(Your task):
Report how many lines of the data below contain "Previous". Give nothing besides the number.

(Collected data):

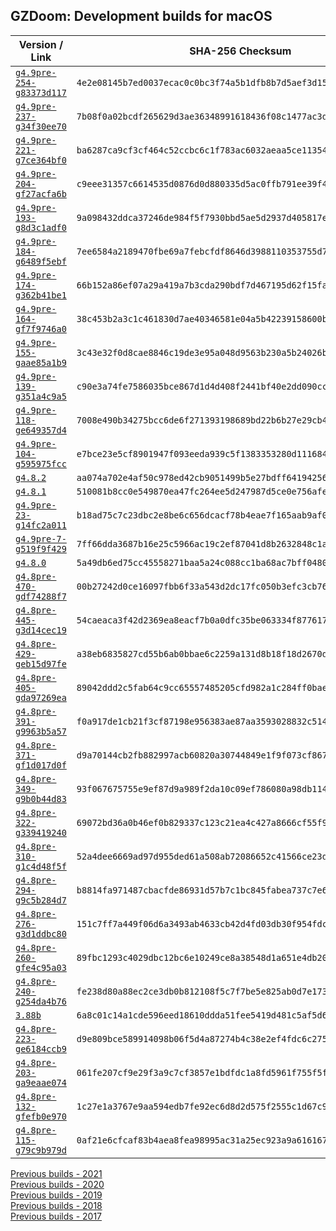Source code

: ## GZDoom: Development builds for macOS

|Version / Link|SHA-256 Checksum|
|---|---|
|[`g4.9pre-254-g83373d117`](https://github.com/alexey-lysiuk/gzdoom-macos-devbuilds/releases/download/g4.9pre-254-g83373d117/gzdoom-g4.9pre-254-g83373d117.zip)|`4e2e08145b7ed0037ecac0c0bc3f74a5b1dfb8b7d5aef3d15404c96ee1d05cc9`|
|[`g4.9pre-237-g34f30ee70`](https://github.com/alexey-lysiuk/gzdoom-macos-devbuilds/releases/download/g4.9pre-237-g34f30ee70/gzdoom-g4.9pre-237-g34f30ee70.zip)|`7b08f0a02bcdf265629d3ae36348991618436f08c1477ac3d5b3bcb2ad55d79e`|
|[`g4.9pre-221-g7ce364bf0`](https://github.com/alexey-lysiuk/gzdoom-macos-devbuilds/releases/download/g4.9pre-221-g7ce364bf0/gzdoom-g4.9pre-221-g7ce364bf0.zip)|`ba6287ca9cf3cf464c52ccbc6c1f783ac6032aeaa5ce1135432b5cc8db0eaa57`|
|[`g4.9pre-204-gf27acfa6b`](https://github.com/alexey-lysiuk/gzdoom-macos-devbuilds/releases/download/g4.9pre-204-gf27acfa6b/gzdoom-g4.9pre-204-gf27acfa6b.zip)|`c9eee31357c6614535d0876d0d880335d5ac0ffb791ee39f4603b53d5486d14b`|
|[`g4.9pre-193-g8d3c1adf0`](https://github.com/alexey-lysiuk/gzdoom-macos-devbuilds/releases/download/g4.9pre-193-g8d3c1adf0/gzdoom-g4.9pre-193-g8d3c1adf0.zip)|`9a098432ddca37246de984f5f7930bbd5ae5d2937d405817ec8afa07c466cf9b`|
|[`g4.9pre-184-g6489f5ebf`](https://github.com/alexey-lysiuk/gzdoom-macos-devbuilds/releases/download/g4.9pre-184-g6489f5ebf/gzdoom-g4.9pre-184-g6489f5ebf.zip)|`7ee6584a2189470fbe69a7febcfdf8646d3988110353755d7fbedce227be5838`|
|[`g4.9pre-174-g362b41be1`](https://github.com/alexey-lysiuk/gzdoom-macos-devbuilds/releases/download/g4.9pre-174-g362b41be1/gzdoom-g4.9pre-174-g362b41be1.zip)|`66b152a86ef07a29a419a7b3cda290bdf7d467195d62f15fa09fe43f59a191cb`|
|[`g4.9pre-164-gf7f9746a0`](https://github.com/alexey-lysiuk/gzdoom-macos-devbuilds/releases/download/g4.9pre-164-gf7f9746a0/gzdoom-g4.9pre-164-gf7f9746a0.zip)|`38c453b2a3c1c461830d7ae40346581e04a5b42239158600b274ba34aa295ef5`|
|[`g4.9pre-155-gaae85a1b9`](https://github.com/alexey-lysiuk/gzdoom-macos-devbuilds/releases/download/g4.9pre-155-gaae85a1b9/gzdoom-g4.9pre-155-gaae85a1b9.zip)|`3c43e32f0d8cae8846c19de3e95a048d9563b230a5b24026b318bd85c9a73865`|
|[`g4.9pre-139-g351a4c9a5`](https://github.com/alexey-lysiuk/gzdoom-macos-devbuilds/releases/download/g4.9pre-139-g351a4c9a5/gzdoom-g4.9pre-139-g351a4c9a5.zip)|`c90e3a74fe7586035bce867d1d4d408f2441bf40e2dd090cc985eb9e6d312c78`|
|[`g4.9pre-118-ge649357d4`](https://github.com/alexey-lysiuk/gzdoom-macos-devbuilds/releases/download/g4.9pre-118-ge649357d4/gzdoom-g4.9pre-118-ge649357d4.zip)|`7008e490b34275bcc6de6f271393198689bd22b6b27e29cb4a465aecf850806d`|
|[`g4.9pre-104-g595975fcc`](https://github.com/alexey-lysiuk/gzdoom-macos-devbuilds/releases/download/g4.9pre-104-g595975fcc/gzdoom-g4.9pre-104-g595975fcc.zip)|`e7bce23e5cf8901947f093eeda939c5f1383353280d111684a4cf95b17da8c8a`|
|[`g4.8.2`](https://github.com/alexey-lysiuk/gzdoom-macos-devbuilds/releases/download/g4.8.2/gzdoom-g4.8.2.zip)|`aa074a702e4af50c978ed42cb9051499b5e27bdff64194256c71610b603f966e`|
|[`g4.8.1`](https://github.com/alexey-lysiuk/gzdoom-macos-devbuilds/releases/download/g4.8.1/gzdoom-g4.8.1.zip)|`510081b8cc0e549870ea47fc264ee5d247987d5ce0e756afe5f949a214c5581c`|
|[`g4.9pre-23-g14fc2a011`](https://github.com/alexey-lysiuk/gzdoom-macos-devbuilds/releases/download/g4.9pre-23-g14fc2a011/gzdoom-g4.9pre-23-g14fc2a011.zip)|`b18ad75c7c23dbc2e8be6c656dcacf78b4eae7f165aab9af088f4d3e9fc8d55e`|
|[`g4.9pre-7-g519f9f429`](https://github.com/alexey-lysiuk/gzdoom-macos-devbuilds/releases/download/g4.9pre-7-g519f9f429/gzdoom-g4.9pre-7-g519f9f429.zip)|`7ff66dda3687b16e25c5966ac19c2ef87041d8b2632848c1a69ce092088b93f1`|
|[`g4.8.0`](https://github.com/alexey-lysiuk/gzdoom-macos-devbuilds/releases/download/g4.8.0/gzdoom-g4.8.0.zip)|`5a49db6ed75cc45558271baa5a24c088cc1ba68ac7bff0480a383faa99049fd2`|
|[`g4.8pre-470-gdf74288f7`](https://github.com/alexey-lysiuk/gzdoom-macos-devbuilds/releases/download/g4.8pre-470-gdf74288f7/gzdoom-g4.8pre-470-gdf74288f7.zip)|`00b27242d0ce16097fbb6f33a543d2dc17fc050b3efc3cb76ae5537b99fd4a55`|
|[`g4.8pre-445-g3d14cec19`](https://github.com/alexey-lysiuk/gzdoom-macos-devbuilds/releases/download/g4.8pre-445-g3d14cec19/gzdoom-g4.8pre-445-g3d14cec19.zip)|`54caeaca3f42d2369ea8eacf7b0a0dfc35be063334f8776179c78e48d9dc8f87`|
|[`g4.8pre-429-geb15d97fe`](https://github.com/alexey-lysiuk/gzdoom-macos-devbuilds/releases/download/g4.8pre-429-geb15d97fe/gzdoom-g4.8pre-429-geb15d97fe.zip)|`a38eb6835827cd55b6ab0bbae6c2259a131d8b18f18d2670d79c7a45d21ed538`|
|[`g4.8pre-405-gda97269ea`](https://github.com/alexey-lysiuk/gzdoom-macos-devbuilds/releases/download/g4.8pre-405-gda97269ea/gzdoom-g4.8pre-405-gda97269ea.zip)|`89042ddd2c5fab64c9cc65557485205cfd982a1c284ff0bae0e0b9e20b9663e7`|
|[`g4.8pre-391-g9963b5a57`](https://github.com/alexey-lysiuk/gzdoom-macos-devbuilds/releases/download/g4.8pre-391-g9963b5a57/gzdoom-g4.8pre-391-g9963b5a57.zip)|`f0a917de1cb21f3cf87198e956383ae87aa3593028832c51488735dd7e4ba092`|
|[`g4.8pre-371-gf1d017d0f`](https://github.com/alexey-lysiuk/gzdoom-macos-devbuilds/releases/download/g4.8pre-371-gf1d017d0f/gzdoom-g4.8pre-371-gf1d017d0f.zip)|`d9a70144cb2fb882997acb60820a30744849e1f9f073cf8679496dd0dfedd667`|
|[`g4.8pre-349-g9b0b44d83`](https://github.com/alexey-lysiuk/gzdoom-macos-devbuilds/releases/download/g4.8pre-349-g9b0b44d83/gzdoom-g4.8pre-349-g9b0b44d83.zip)|`93f067675755e9ef87d9a989f2da10c09ef786080a98db11430fb043487f9f05`|
|[`g4.8pre-322-g339419240`](https://github.com/alexey-lysiuk/gzdoom-macos-devbuilds/releases/download/g4.8pre-322-g339419240/gzdoom-g4.8pre-322-g339419240.zip)|`69072bd36a0b46ef0b829337c123c21ea4c427a8666cf55f9052239d27bb8b84`|
|[`g4.8pre-310-g1c4d48f5f`](https://github.com/alexey-lysiuk/gzdoom-macos-devbuilds/releases/download/g4.8pre-310-g1c4d48f5f/gzdoom-g4.8pre-310-g1c4d48f5f.zip)|`52a4dee6669ad97d955ded61a508ab72086652c41566ce23dca5b67de5731135`|
|[`g4.8pre-294-g9c5b284d7`](https://github.com/alexey-lysiuk/gzdoom-macos-devbuilds/releases/download/g4.8pre-294-g9c5b284d7/gzdoom-g4.8pre-294-g9c5b284d7.zip)|`b8814fa971487cbacfde86931d57b7c1bc845fabea737c7e6bb2813936607afb`|
|[`g4.8pre-276-g3d1ddbc80`](https://github.com/alexey-lysiuk/gzdoom-macos-devbuilds/releases/download/g4.8pre-276-g3d1ddbc80/gzdoom-g4.8pre-276-g3d1ddbc80.zip)|`151c7ff7a449f06d6a3493ab4633cb42d4fd03db30f954fdc5282abc9bec72f6`|
|[`g4.8pre-260-gfe4c95a03`](https://github.com/alexey-lysiuk/gzdoom-macos-devbuilds/releases/download/g4.8pre-260-gfe4c95a03/gzdoom-g4.8pre-260-gfe4c95a03.zip)|`89fbc1293c4029dbc12bc6e10249ce8a38548d1a651e4db204648dce95a1ee71`|
|[`g4.8pre-240-g254da4b76`](https://github.com/alexey-lysiuk/gzdoom-macos-devbuilds/releases/download/g4.8pre-240-g254da4b76/gzdoom-g4.8pre-240-g254da4b76.zip)|`fe238d80a88ec2ce3db0b812108f5c7f7be5e825ab0d7e1738701f3c702b0f80`|
|[`3.88b`](https://github.com/alexey-lysiuk/gzdoom-macos-devbuilds/releases/download/3.88b/lzdoom-3.88b.zip)|`6a8c01c14a1cde596eed18610ddda51fee5419d481c5af5d6149ec0524cb6645`|
|[`g4.8pre-223-ge6184ccb9`](https://github.com/alexey-lysiuk/gzdoom-macos-devbuilds/releases/download/g4.8pre-223-ge6184ccb9/gzdoom-g4.8pre-223-ge6184ccb9.zip)|`d9e809bce589914098b06f5d4a87274b4c38e2ef4fdc6c2753e64a3b106644bd`|
|[`g4.8pre-203-ga9eaae074`](https://github.com/alexey-lysiuk/gzdoom-macos-devbuilds/releases/download/g4.8pre-203-ga9eaae074/gzdoom-g4.8pre-203-ga9eaae074.zip)|`061fe207cf9e29f3a9c7cf3857e1bdfdc1a8fd5961f755f5ff6a4f3f00cf73ff`|
|[`g4.8pre-132-gfefb0e970`](https://github.com/alexey-lysiuk/gzdoom-macos-devbuilds/releases/download/g4.8pre-132-gfefb0e970/gzdoom-g4.8pre-132-gfefb0e970.zip)|`1c27e1a3767e9aa594edb7fe92ec6d8d2d575f2555c1d67c94f3623d1d395703`|
|[`g4.8pre-115-g79c9b979d`](https://github.com/alexey-lysiuk/gzdoom-macos-devbuilds/releases/download/g4.8pre-115-g79c9b979d/gzdoom-g4.8pre-115-g79c9b979d.zip)|`0af21e6cfcaf83b4aea8fea98995ac31a25ec923a9a616167b5e8df0d3dd5d73`|

[Previous builds - 2021](https://github.com/alexey-lysiuk/gzdoom-macos-devbuilds-2021)  
[Previous builds - 2020](https://github.com/alexey-lysiuk/gzdoom-macos-devbuilds-2020)  
[Previous builds - 2019](https://github.com/alexey-lysiuk/gzdoom-macos-devbuilds-2019)  
[Previous builds - 2018](https://github.com/alexey-lysiuk/gzdoom-macos-devbuilds-2018)  
[Previous builds - 2017](https://github.com/alexey-lysiuk/gzdoom-macos-devbuilds-2017)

(Solution to this task):
5